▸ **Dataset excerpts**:
►

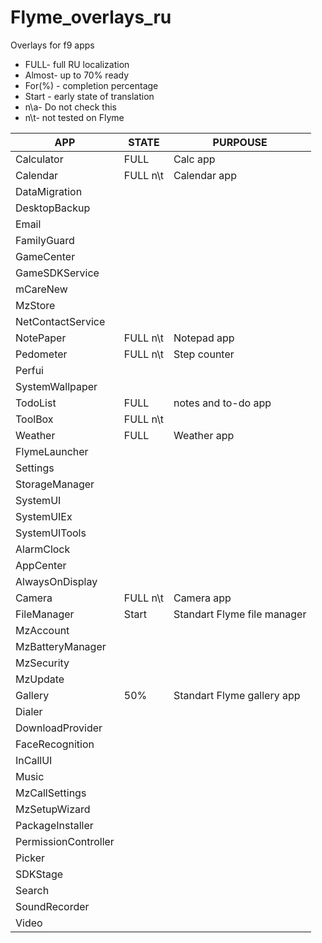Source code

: # Flyme_overlays_ru
Overlays for f9 apps

- FULL- full RU localization 
- Almost- up to 70% ready
- For(%) - completion percentage
- Start - early state of translation
- n\a- Do not check this
- n\t- not tested on Flyme

| APP | STATE | PURPOUSE |
| ------ | ------ | ------ |
| Calculator | FULL | Calc app |
| Calendar | FULL n\t | Calendar app |
| DataMigration | | |
| DesktopBackup | | |
| Email | | |
| FamilyGuard | | |
| GameCenter | | |
| GameSDKService | | |
| mCareNew | | |
| MzStore | | |
| NetContactService | | |
| NotePaper | FULL n\t | Notepad app |
| Pedometer | FULL n\t | Step counter |
| Perfui | | |
| SystemWallpaper | | |
| TodoList | FULL | notes and to-do app |
| ToolBox | FULL n\t | |
| Weather | FULL | Weather app |
| FlymeLauncher |  |  |
| Settings |  |  |
| StorageManager |  |  |
| SystemUI |  |  |
| SystemUIEx |  |  |
| SystemUITools |  |  |
| AlarmClock |  |  |
| AppCenter |  |  |
| AlwaysOnDisplay |  |  |
| Camera | FULL n\t | Camera app |
| FileManager | Start | Standart Flyme file manager |
| MzAccount |  |  |
| MzBatteryManager |  |  |
| MzSecurity |  |  |
| MzUpdate |  |  |
| Gallery | 50% | Standart Flyme gallery app |
| Dialer |  |  |
| DownloadProvider |  |  |
| FaceRecognition |  |  |
| InCallUI |  |  |
| Music |  |  |
| MzCallSettings |  |  |
| MzSetupWizard |  |  |
| PackageInstaller |  |  |
| PermissionController |  |  |
| Picker |  |  |
| SDKStage |  |  |
| Search |  |  |
| SoundRecorder |  |  |
| Video |  |  |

◄

▸ **What is needed**:
Although the records contain pictures, print only the rest, exactly as written.

▸ **Answer to the exercise**:
Source code

: # Flyme_overlays_ru
Overlays for f9 apps

- FULL- full RU localization 
- Almost- up to 70% ready
- For(%) - completion percentage
- Start - early state of translation
- n\a- Do not check this
- n\t- not tested on Flyme

| APP | STATE | PURPOUSE |
| ------ | ------ | ------ |
| Calculator | FULL | Calc app |
| Calendar | FULL n\t | Calendar app |
| DataMigration | | |
| DesktopBackup | | |
| Email | | |
| FamilyGuard | | |
| GameCenter | | |
| GameSDKService | | |
| mCareNew | | |
| MzStore | | |
| NetContactService | | |
| NotePaper | FULL n\t | Notepad app |
| Pedometer | FULL n\t | Step counter |
| Perfui | | |
| SystemWallpaper | | |
| TodoList | FULL | notes and to-do app |
| ToolBox | FULL n\t | |
| Weather | FULL | Weather app |
| FlymeLauncher |  |  |
| Settings |  |  |
| StorageManager |  |  |
| SystemUI |  |  |
| SystemUIEx |  |  |
| SystemUITools |  |  |
| AlarmClock |  |  |
| AppCenter |  |  |
| AlwaysOnDisplay |  |  |
| Camera | FULL n\t | Camera app |
| FileManager | Start | Standart Flyme file manager |
| MzAccount |  |  |
| MzBatteryManager |  |  |
| MzSecurity |  |  |
| MzUpdate |  |  |
| Gallery | 50% | Standart Flyme gallery app |
| Dialer |  |  |
| DownloadProvider |  |  |
| FaceRecognition |  |  |
| InCallUI |  |  |
| Music |  |  |
| MzCallSettings |  |  |
| MzSetupWizard |  |  |
| PackageInstaller |  |  |
| PermissionController |  |  |
| Picker |  |  |
| SDKStage |  |  |
| Search |  |  |
| SoundRecorder |  |  |
| Video |  |  |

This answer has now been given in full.